Resenha publicada ontem no Estadão.
No quinto thriller protagonizado pelo professor Robert Langdon, o norte-americano Dan Brown leva seu personagem à Espanha. Lá, como de praxe nos livros do autor, o assassinato de uma figura proeminente expõe uma conspiração que pode – ou não – envolver organizações como a Igreja Palmariana, seita controversa e ultraconservadora, dissidente do catolicismo romano, e até mesmo membros (fictícios) da família real. O famigerado “simbologista” se vê em mais uma de suas aventuras, por assim dizer, “ilustradas”, um quebra-cabeças que envolve sangue, pseudoerudição, correria e, neste caso, uma tentativa de afinal conciliar dois campos aparentemente incompatíveis: religião e ciência (atentem para a fala de Langdon, já perto do desfecho, envolvendo os termos “padrão” e “código”). A exemplo dos romances que o antecedem, Origem é um passeio de roda-gigante. Não é inteligente exigir dele muito mais do que isso.

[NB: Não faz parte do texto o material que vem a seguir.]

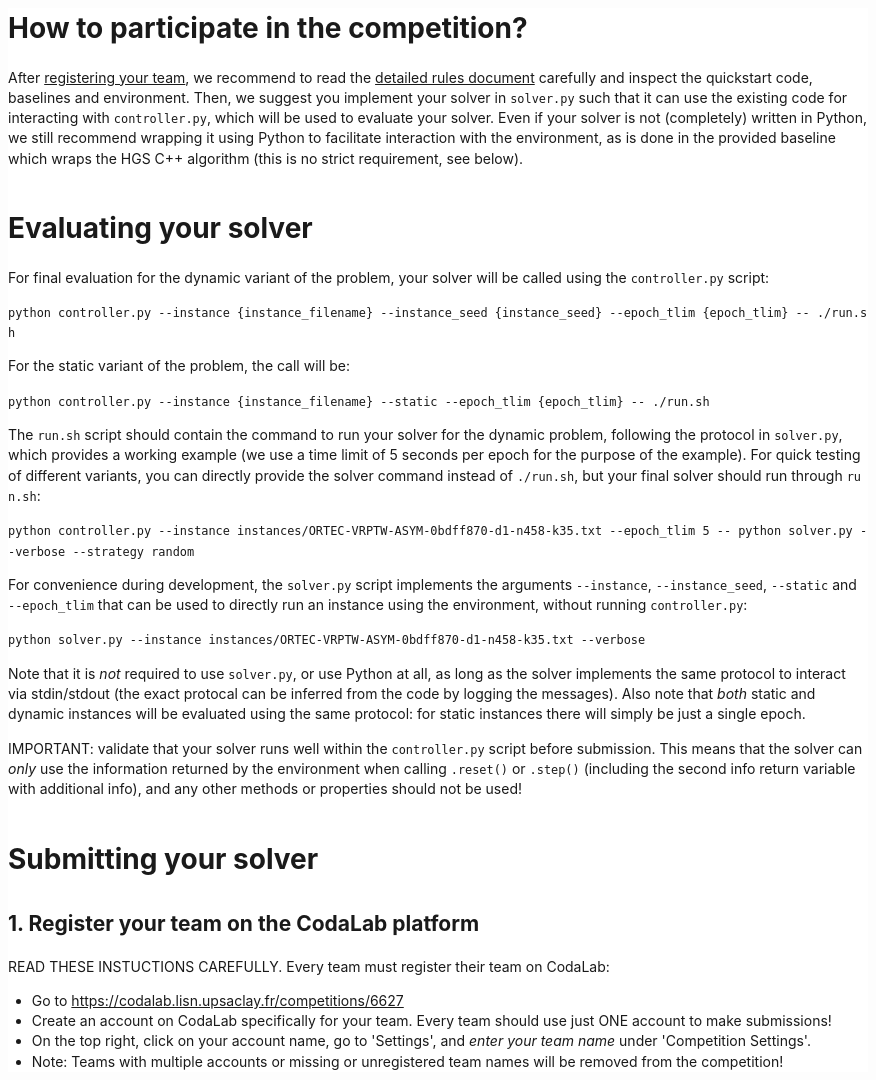 # How to participate in the competition?
After [registering your team](https://euro-neurips-vrp-2022.challenges.ortec.com/#registration), we recommend to read the [detailed rules document](https://euro-neurips-vrp-2022.challenges.ortec.com/#rules) carefully and inspect the quickstart code, baselines and environment. Then, we suggest you implement your solver in `solver.py` such that it can use the existing code for interacting with `controller.py`, which will be used to evaluate your solver. Even if your solver is not (completely) written in Python, we still recommend wrapping it using Python to facilitate interaction with the environment, as is done in the provided baseline which wraps the HGS C++ algorithm (this is no strict requirement, see below).

# Evaluating your solver
For final evaluation for the dynamic variant of the problem, your solver will be called using the `controller.py` script:

    python controller.py --instance {instance_filename} --instance_seed {instance_seed} --epoch_tlim {epoch_tlim} -- ./run.sh

For the static variant of the problem, the call will be:

    python controller.py --instance {instance_filename} --static --epoch_tlim {epoch_tlim} -- ./run.sh
The `run.sh` script should contain the command to run your solver for the dynamic problem, following the protocol in `solver.py`, which provides a working example (we use a time limit of 5 seconds per epoch for the purpose of the example). For quick testing of different variants, you can directly provide the solver command instead of `./run.sh`, but your final solver should run through `run.sh`:

    python controller.py --instance instances/ORTEC-VRPTW-ASYM-0bdff870-d1-n458-k35.txt --epoch_tlim 5 -- python solver.py --verbose --strategy random

For convenience during development, the `solver.py` script implements the arguments `--instance`, `--instance_seed`, `--static` and `--epoch_tlim` that can be used to directly run an instance using the environment, without running `controller.py`:

    python solver.py --instance instances/ORTEC-VRPTW-ASYM-0bdff870-d1-n458-k35.txt --verbose

Note that it is *not* required to use `solver.py`, or use Python at all, as long as the solver implements the same protocol to interact via stdin/stdout (the exact protocal can be inferred from the code by logging the messages). Also note that *both* static and dynamic instances will be evaluated using the same protocol: for static instances there will simply be just a single epoch.

IMPORTANT: validate that your solver runs well within the `controller.py` script before submission. This means that the solver can *only* use the information returned by the environment when calling `.reset()` or `.step()` (including the second info return variable with additional info), and any other methods or properties should not be used!

# Submitting your solver

## 1. Register your team on the CodaLab platform
READ THESE INSTUCTIONS CAREFULLY. Every team must register their team on CodaLab:
* Go to https://codalab.lisn.upsaclay.fr/competitions/6627
* Create an account on CodaLab specifically for your team. Every team should use just ONE account to make submissions!
* On the top right, click on your account name, go to 'Settings', and *enter your team name* under 'Competition Settings'.
* Note: Teams with multiple accounts or missing or unregistered team names will be removed from the competition!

Quanto ao enredo, há sempre o risco de falar demais e estragar as reviravoltas que, semeadas com esmero pelo autor, brotam de suas páginas (uma das mais divertidas envolve ninguém menos que o rei da Espanha), mas vamos lá: em Bilbao, um desses gênios high-tech bilionários, o “futurólogo” Edmond Kirsch, está prestes a fazer um anúncio no Museu Guggenheim. Ele promete “erradicar o mito da religião” e encetar uma nova etapa na aventura humana, pois, segundo afirma, fez uma descoberta que “responde claramente” a duas questões fundamentais sem recorrer a Deus: “De onde viemos? Para onde vamos?”. Langdon está no evento porque o sujeito foi seu aluno em Harvard e é um amigo próximo.
Auxiliado pela diretora do museu, a beldade Ambra Vidal – noiva do príncipe herdeiro da Espanha –, Kirsch investe em uma performance à Steve Jobs que vira um escarcéu dos diabos antes que o anúncio seja feito. A partir daí, Langdon se une a Vidal e, com a ajuda de Winston, uma inteligência artificial que bota o HAL de 2001: Uma Odisseia no Espaço no chinelo, eles vão a Barcelona decifrar qual é, afinal, a descoberta do futurólogo e revelá-la ao mundo. Dado o teor bombástico da coisa, há gente (da Igreja Católica? Da tal Igreja Palmariana? Da própria Coroa?) empenhada em impedir a divulgação, deixando alguns cadáveres pelo caminho e transformando o “simbologista” e sua parceira nos próximos alvos.
Brown alimenta o suspense com habilidade, fragmentando a narrativa para melhor dispor as pistas, muitas delas falsas ou parciais, e o mistério é engrossado em um caldo de sabor familiar. Sequências de ação se alternam com discussões envolvendo desde William Blake até John Steinbeck (uma bela sacada na reviravolta final), passando pelo físico Jeremy England e pelo arquiteto Antoni Gaudí – a Casa Milà e a Basílica da Sagrada Família são cenários de enorme importância no curso da trama.
Óbvio que o pós-humanismo (ou seria um neoiluminismo?) de Origem deve ser encarado como o que de fato é: dentes na engrenagem da supracitada roda-gigante. Quando no alto, até vislumbramos coisas que nos fazem pensar, mas a vista é parcial e distanciada, e logo estamos de novo entretidos com o friozinho na barriga. Noutras palavras, Brown é bem-sucedido no que faz por explorar elementos de perquirições filosóficas e científicas de maneira agressivamente superficial, com vistas a alimentar o suspense e engendrar a reviravolta seguinte – que nunca tarda, e raras vezes decepciona.